With family in mind, one timber frame home’s design turns into a truly communal space.
Photos courtesy of Clydesdale Frames Co.
“I’m not a big believer in trying to design within a ‘style,’ but instead to design within a family itself,” says John Van Bruggen, owner at Clydesdale Frames Co. in Hutchison, Kansas.
“How does a family live? Are they studious book readers? Are they outdoor fisherman or hunter types? Are they a hybrid of all of these things? Answers to these questions should result in a design suited for the lifestyle of the homeowners.” And those are exactly the questions he asked (and got answers to) when he created this 3,600-square-foot home, built as a primary residence for a young family in northwest Missouri.
Although the house is tucked away into a beautiful blend of woods and fields (“You’d never know if was there unless you stumbled upon it,” says Van Bruggen), its design is warm and welcoming, and tailored to the needs of the family that dwells there. In a style that Van Bruggen refers to as “communal,” the four-bedroom, three-bathroom house is made from a structural Douglas fir frame.

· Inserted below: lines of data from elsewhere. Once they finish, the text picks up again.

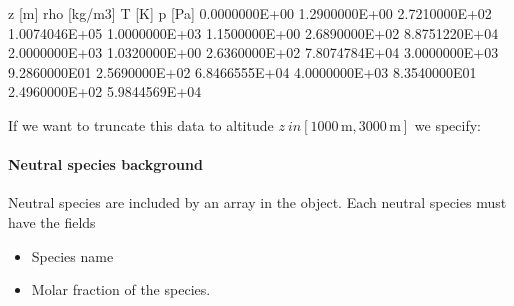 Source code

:\documentclass[letterpaper,10pt,english]{sphinxmanual}
\begin{document}
\begin{sphinxVerbatim}[commandchars=\\\{\},formatcom=\scriptsize]
\PYGZsh{} z [m]              rho [kg/m\PYGZca{}3]    T [K]           p [Pa]
0.0000000E+00        1.2900000E+00   2.7210000E+02   1.0074046E+05
1.0000000E+03        1.1500000E+00   2.6890000E+02   8.8751220E+04
2.0000000E+03        1.0320000E+00   2.6360000E+02   7.8074784E+04
3.0000000E+03        9.2860000E\PYGZhy{}01   2.5690000E+02   6.8466555E+04
4.0000000E+03        8.3540000E\PYGZhy{}01   2.4960000E+02   5.9844569E+04
\end{sphinxVerbatim}

If we want to truncate this data to altitude \(z \ in[1000\,\textrm{m}, 3000\,\textrm{m}]\) we specify:

\begin{sphinxVerbatim}[commandchars=\\\{\},formatcom=\scriptsize]
     
     
     
     
     
     
     
     
     
     
\end{sphinxVerbatim}


\paragraph{Neutral species background}
\label{\detokenize{Applications/CdrPlasmaModel:neutral-species-background}}
Neutral species are included by an array  in the  object.
Each neutral species must have the fields
\begin{itemize}
\item {} 
 Species name

\item {} 
 Molar fraction of the species.

\end{itemize}
\end{document}
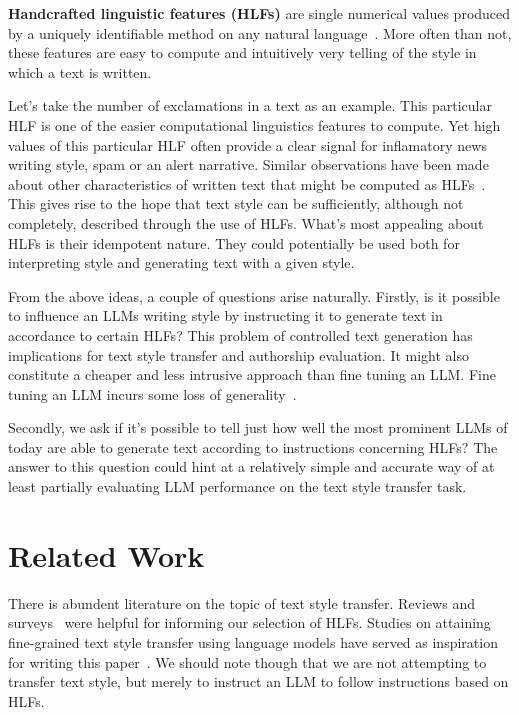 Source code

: \documentclass[runningheads,a4paper,11pt]{article}
\begin{document}
\textbf{Handcrafted linguistic features (HLFs)} are single numerical values produced by a
uniquely identifiable method on any natural language~\cite{lftk-2023}. More
often than not, these features are easy to compute and intuitively very telling
of the style in which a text is written.

Let's take the number of exclamations in a text as an example.
This particular HLF is one of the easier computational linguistics features to
compute.
Yet high values of this particular HLF often provide a clear signal for
inflamatory news writing style, spam or an alert narrative.
Similar observations have been made about other characteristics of written text
that might be computed as HLFs~\cite{hovy1987generating}.
This gives rise to the hope that text style can be sufficiently, although not
completely, described through the use of HLFs.
What's most appealing about HLFs is their idempotent nature.
They could potentially be used both for interpreting style and generating text
with a given style.

From the above ideas, a couple of questions arise naturally.
Firstly, is it possible to influence an LLMs writing style by instructing it to
generate text in accordance to certain HLFs?
This problem of controlled text generation has implications for text style
transfer and authorship evaluation.
It might also constitute a cheaper and less intrusive approach than fine tuning
an LLM.
Fine tuning an LLM incurs some loss of generality~\cite{yang2024unveiling}.

Secondly, we ask if it's possible to tell just how well the most prominent LLMs
of today are able to generate text according to instructions concerning HLFs?
The answer to this question could hint at a relatively simple and accurate way
of at least partially evaluating LLM performance on the text style transfer
task.

\section{Related Work}\label{related}

There is abundent literature on the topic of text style transfer.
Reviews and surveys~\cite{tst-review-2021,tst-survey-2022} were helpful for
informing our selection of HLFs.
Studies on attaining fine-grained text style transfer using language models
have served as inspiration for writing this paper~\cite{lyu-etal-2023-fine}.
We should note though that we are not attempting to transfer text style, but
merely to instruct an LLM to follow instructions based on HLFs.
\end{document}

To accommodate the family’s active lifestyle, the owners and design team blended old and new into the open plan that offers plenty of natural light and multiple indoor/outdoor spaces. “The owner’s use of reclaimed treasures have a familial heirloom essence, blended with modern conveniences,” says Van Bruggen. “This creates an environment that honors the past, yet looks toward the future.